そこで、レール上の落葉を手作業で除去したり、レールの頭頂面に砂などの増粘着剤を撒き、レールに対する車輪の粘着力を向上させる手法が知られている(例えば、特許文献1参照)。
【先行技術文献】
【特許文献】
【0003】
【特許文献1】特開平5−65065号公報
【発明の概要】
【発明が解決しようとする課題】
【0004】
ところで、レール上の落葉の除去作業は、始発前の限られた時間内に行わなければならない。また、一般的に、落葉がレールに付着し易い箇所は山間線区が多くなっている。このため、勾配の大きい山間線区での落葉の除去作業を効率良く行うためには、手作業では限界がある。
また、保線車両を用いてレールの頭頂面に砂を撒く場合、当該保線車両の車輪に対しての砂を吐出するノズルの配置によっては、レールの頭頂面に撒かれた砂が当該保線車両自身の車輪により踏まれてしまうといった問題も生じてしまう。さらに、湿気等により増粘着剤が貯留容器内で固まってしまうと、レールの頭頂面に増粘着剤を適正に撒くことができないといった問題も生じる。
【0005】
本発明は、上記の課題を鑑みてなされたものであり、落葉が付着したレールの清掃及びレールに対する車輪の粘着力の向上を効率良く行うことができ、これにより、鉄道車両の車輪の空転を適正に抑制することができる空転抑制装置及び空転抑制方法を提供することを目的とする。
【課題を解決するための手段】
【0006】
上記目的を達成するため、この発明は、
保線車両に取り付けられる空転抑制装置であって、
前記保線車両の車輪よりも当該保線車両の進行方向前側に設けられ、レール上の落葉を除去する排障機構と、
前記車輪よりも前記保線車両の進行方向前側、且つ、前記排障機構よりも前記保線車両の進行方向後側に設けられ、液体を噴射してレールの頭頂面の樹脂を洗い流す液体噴射機構と、
前記車輪よりも前記保線車両の進行方向後側に設けられ、レールの頭頂面に増粘着剤を撒く増粘着剤撒き機構と、を備え、
前記増粘着剤撒き機構は、増粘着剤が貯留された貯留容器と、前記貯留容器に振動を付与する振動部とを有し、前記振動部により前記貯留容器内部の増粘着剤が固まらないように振動させながら増粘着剤を撒くようにした。
【0007】
かかる構成の空転抑制装置によれば、レール上の落葉を除去してからレールに付着した落葉の樹脂を洗浄することができ、その後、レールの頭頂面に増粘着剤を撒くことでレールに対する鉄道車両の車輪の粘着力を向上させることができる。このとき、貯留容器内部の増粘着剤が固まらないように振動させながら増粘着剤を撒くので、貯留容器内部の増粘着剤が固まってしまうことを抑制することができる。特に、例えば、液体を噴射する液体噴射機構から生じた湿気が貯留容器内部で結露して増粘着剤が固化してしまうことを適正に抑制することができ、増粘着剤を安定して撒くことができる。

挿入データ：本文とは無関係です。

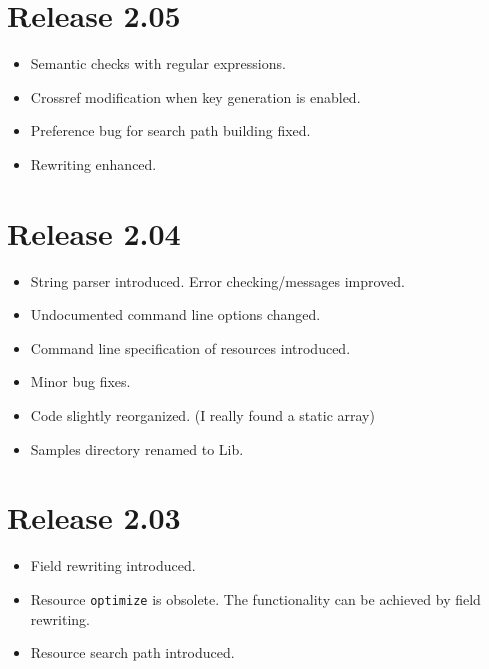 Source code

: \documentclass[11pt,a4paper]{scrartcl}
\newcommand\rsc[1]{\texttt{#1}}
\newcommand\File[1]{\textsf{#1}}
\newenvironment{Release}[2]{%
  \def\tmp{#2}%
  \section*{Release #1 \ifx\tmp\empty\else{\normalsize[#2]}\fi}
  \begin{itemize}
}{\end{itemize}}
\newenvironment{Fix}[1]{\item }{}
\newenvironment{New}[1]{\item }{}
\newenvironment{Update}[1]{\item }{}
\begin{document}
\begin{multicols}
 \begin{Release}{2.05}{}
  \begin{New}{gene}
    Semantic checks with regular expressions.
  \end{New}
  \begin{Update}{gene}
    Crossref modification when key generation is enabled.
  \end{Update}
  \begin{Fix}{gene}
    Preference bug for search path building fixed.
  \end{Fix}
  \begin{Update}{gene}
    Rewriting enhanced.
  \end{Update}
 \end{Release}

 \begin{Release}{2.04}{}
  \begin{New}{gene}
    String parser introduced. Error checking/messages improved.
  \end{New}
  \begin{Update}{gene}
    Undocumented command line options changed.
  \end{Update}
  \begin{New}{gene}
    Command line specification of resources introduced.
  \end{New}
  \begin{Fix}{gene}
    Minor bug fixes.
  \end{Fix}
  \begin{Update}{gene}
    Code slightly reorganized. (I really found a static array)
  \end{Update}
  \begin{Update}{gene}
    Samples directory renamed to \File{Lib}.
  \end{Update}
 \end{Release}

 \begin{Release}{2.03}{}
  \begin{New}{gene}
    Field rewriting introduced.
  \end{New}
  \begin{Update}{gene}
    Resource \rsc{optimize} is obsolete. The functionality can
    be achieved by field rewriting.
  \end{Update}
  \begin{New}{gene}
    Resource search path introduced.
  \end{New}
 \end{Release}


\end{multicols}
\end{document}
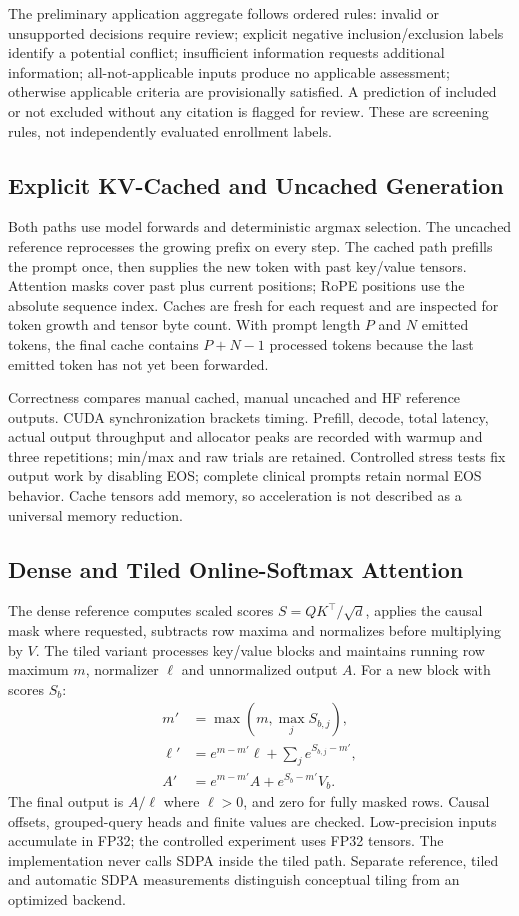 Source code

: \documentclass[conference]{IEEEtran}
\begin{document}
The preliminary application aggregate follows ordered rules: invalid or unsupported decisions require review; explicit negative inclusion/exclusion labels identify a potential conflict; insufficient information requests additional information; all-not-applicable inputs produce no applicable assessment; otherwise applicable criteria are provisionally satisfied. A prediction of included or not excluded without any citation is flagged for review. These are screening rules, not independently evaluated enrollment labels.

\subsection{Explicit KV-Cached and Uncached Generation}
Both paths use model forwards and deterministic argmax selection. The uncached reference reprocesses the growing prefix on every step. The cached path prefills the prompt once, then supplies the new token with past key/value tensors. Attention masks cover past plus current positions; RoPE positions use the absolute sequence index. Caches are fresh for each request and are inspected for token growth and tensor byte count. With prompt length $P$ and $N$ emitted tokens, the final cache contains $P+N-1$ processed tokens because the last emitted token has not yet been forwarded.

Correctness compares manual cached, manual uncached and HF reference outputs. CUDA synchronization brackets timing. Prefill, decode, total latency, actual output throughput and allocator peaks are recorded with warmup and three repetitions; min/max and raw trials are retained. Controlled stress tests fix output work by disabling EOS; complete clinical prompts retain normal EOS behavior. Cache tensors add memory, so acceleration is not described as a universal memory reduction.

\subsection{Dense and Tiled Online-Softmax Attention}
The dense reference computes scaled scores $S=QK^\top/\sqrt d$, applies the causal mask where requested, subtracts row maxima and normalizes before multiplying by $V$. The tiled variant processes key/value blocks and maintains running row maximum $m$, normalizer $\ell$ and unnormalized output $A$. For a new block with scores $S_b$:
\begin{align}
m'&=\max(m,\max_j S_{b,j}),\\
\ell'&=e^{m-m'}\ell+\sum_j e^{S_{b,j}-m'},\\
A'&=e^{m-m'}A+e^{S_b-m'}V_b.
\end{align}
The final output is $A/\ell$ where $\ell>0$, and zero for fully masked rows. Causal offsets, grouped-query heads and finite values are checked. Low-precision inputs accumulate in FP32; the controlled experiment uses FP32 tensors. The implementation never calls SDPA inside the tiled path. Separate reference, tiled and automatic SDPA measurements distinguish conceptual tiling from an optimized backend.
\end{document}
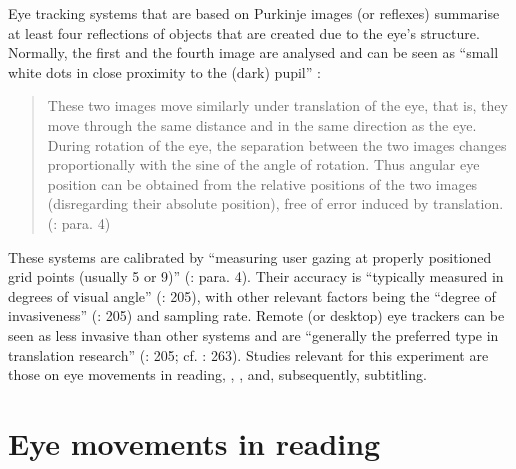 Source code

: Eye tracking systems that are based on Purkinje images (or reflexes) summarise at least four reflections of objects that are created due to the eye’s structure. Normally, the first and the fourth image are analysed and can be seen as “small white dots in close proximity to the (dark) pupil” \citep{Curtis2015}:
\begin{quote}
These two images move similarly under translation of the eye, that is, they move through the same distance and in the same direction as the eye. During rotation of the eye, the separation between the two images changes proportionally with the sine of the angle of rotation. Thus angular eye position can be obtained from the relative positions of the two images (disregarding their absolute position), free of error induced by translation. (\citealt{Ku_leuven????}: para. 4)
\end{quote}
These  systems are calibrated by “measuring user gazing at properly positioned grid points (usually 5 or 9)” (\citealt{Ku_leuven????}: para. 4). Their accuracy is “typically measured in degrees of visual angle” (\citealt{Hvelplund2014}: 205), with other relevant factors being the “degree of invasiveness” (\citeyear{Hvelplund2014}: 205) and sampling rate. Remote (or desktop) eye trackers can be seen as less invasive than other systems and are “generally the preferred type in translation research” (\citealt{Hvelplund2014}: 205; cf. \citealt{obrien2009}: 263). Studies relevant for this experiment are those on eye movements in reading, , , and, subsequently, subtitling.

\section{Eye movements in reading}\label{sec:6.2}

したがって、落葉が付着したレールの清掃及びレールに対する車輪の粘着力の向上を効率良く行うことができ、これにより、鉄道車両の車輪の空転を適正に抑制することができる。
【0008】
また、好ましくは、前記増粘着剤撒き機構は、増粘着剤が吐出される増粘着剤ノズルを有し、
前記増粘着剤ノズルは、レールの頭頂面に対して斜め上方向から増粘着剤を吐出するようにした。

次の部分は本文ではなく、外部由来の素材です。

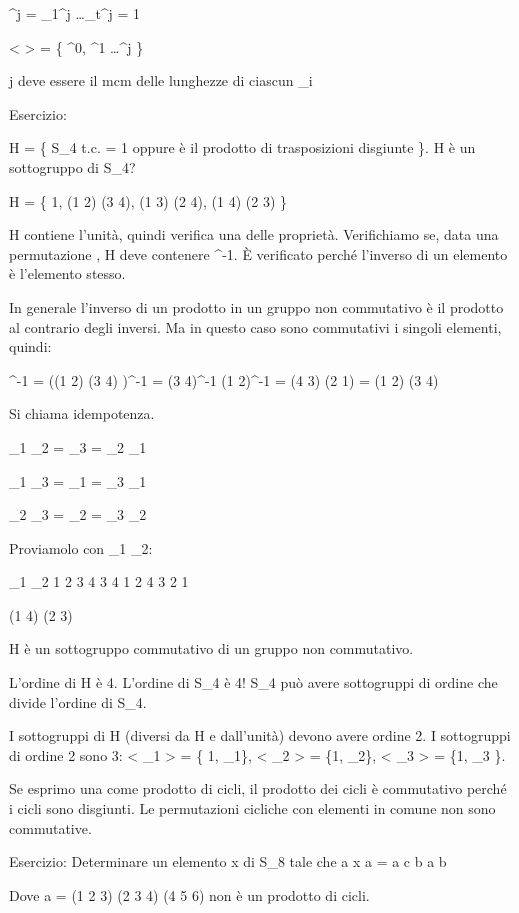 \sigma^j = \mu_1^j \dots \mu_t^j = 1

< \sigma > = \{ \sigma^0, \sigma^1 \dots \sigma^j \}

j deve essere il mcm delle lunghezze di ciascun \mu_i

Esercizio:

H = \{ \sigma \in S_4 t.c. \sigma = 1 oppure \sigma \`e il prodotto di trasposizioni disgiunte \}. H \`e un sottogruppo di S_4?

H = \{ 1, (1 2) (3 4), (1 3) (2 4), (1 4) (2 3) \}

H contiene l'unit\`a, quindi verifica una delle propriet\`a. Verifichiamo se, data una permutazione \sigma, H deve contenere \sigma^{-1}. \`E verificato perch\'e l'inverso di un elemento \`e l'elemento stesso.

In generale l'inverso di un prodotto in un gruppo non commutativo \`e il prodotto al contrario degli inversi. Ma in questo caso sono commutativi i singoli elementi, quindi:

\sigma^{-1} = ((1 2) (3 4) )^{-1} = (3 4)^{-1} (1 2)^{-1} = (4 3) (2 1) = (1 2) (3 4)

Si chiama idempotenza.

\sigma_1 \sigma_2 = \sigma_3 = \sigma_2 \sigma_1

\sigma_1 \sigma_3 = \sigma_1 = \sigma_3 \sigma_1

\sigma_2 \sigma_3 = \sigma_2 = \sigma_3 \sigma_2

Proviamolo con \sigma_1 \sigma_2:

\sigma_1 \sigma_2
1 2 3 4
3 4 1 2
4 3 2 1

(1 4) (2 3)

H \`e un sottogruppo commutativo di un gruppo non commutativo.

L'ordine di H \`e 4. L'ordine di S_4 \`e 4! S_4 pu\`o avere sottogruppi di ordine che divide l'ordine di S_4.

I sottogruppi di H (diversi da H e dall'unit\`a) devono avere ordine 2. I sottogruppi di ordine 2 sono 3: < \sigma_1 > = \{ 1, \sigma_1\}, < \sigma_2 > = \{1, \sigma_2\}, < \sigma_3 > = \{1, \sigma_3 \}.

Se esprimo una \sigma come prodotto di cicli, il prodotto dei cicli \`e commutativo perch\'e i cicli sono disgiunti. Le permutazioni cicliche con elementi in comune non sono commutative.

Esercizio:
Determinare un elemento x di S_8 tale che a x a = a c b a b

Dove a = (1 2 3) (2 3 4) (4 5 6)
non \`e un prodotto di cicli.

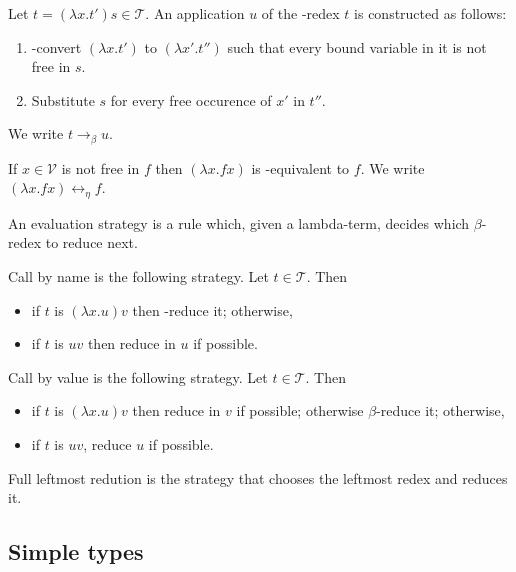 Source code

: \documentclass{article}
\begin{document}
\begin{definition*}
	Let $t=(\lambda x.t')s\in\mathcal{T}$. An application $u$ of the \beta-redex $t$ is constructed as follows:
	\begin{enumerate}
		\item \alpha-convert $(\lambda x. t')$ to $(\lambda x'.t'')$ such that every bound variable in it is
		      not free in $s$.
		\item Substitute $s$ for every free occurence of $x'$ in $t''$.
	\end{enumerate}
	We write $t\to_\beta u$.
\end{definition*}

\begin{definition*}
	If $x\in\mathcal{V}$ is not free in $f$ then $(\lambda x. f x)$ is \eta-equivalent to $f$. We write
	$(\lambda x. f x)\leftrightarrow_\eta f$.
\end{definition*}

\begin{definition*}[Evaluation]
	An evaluation strategy is a rule which, given a lambda-term, decides which $\beta$-redex to reduce
	next.

	Call by name is the following strategy. Let $t\in\mathcal{T}$. Then
	\begin{itemize}
		\item if $t$ is $(\lambda x. u) v$ then \beta-reduce it; otherwise,
		\item if $t$ is $uv$ then reduce in $u$ if possible.
	\end{itemize}
	Call by value is the following strategy. Let $t\in\mathcal{T}$. Then
	\begin{itemize}
		\item if $t$ is $(\lambda x. u) v$ then reduce in $v$ if possible; otherwise $\beta$-reduce it; otherwise,
		\item if $t$ is $uv$, reduce $u$ if possible.
	\end{itemize}
	Full leftmost redution is the strategy that chooses the leftmost redex and reduces it.
\end{definition*}


\subsection{Simple types}
\end{document}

このようにすることで、増粘着剤ノズルからレールの頭頂面に吐出された増粘着剤がレールの頭頂面から当該レールの内側や外側にこぼれ落ちることを抑制することができる。
【0009】
また、好ましくは、前記増粘着剤撒き機構は、前記増粘着剤ノズルから吐出される増粘着剤の飛散を抑制する飛散抑制部を有し、
前記飛散抑制部は、レールの側方に配置されてレールの頭頂面から増粘着剤がこぼれ落ちるのを抑制するようにした。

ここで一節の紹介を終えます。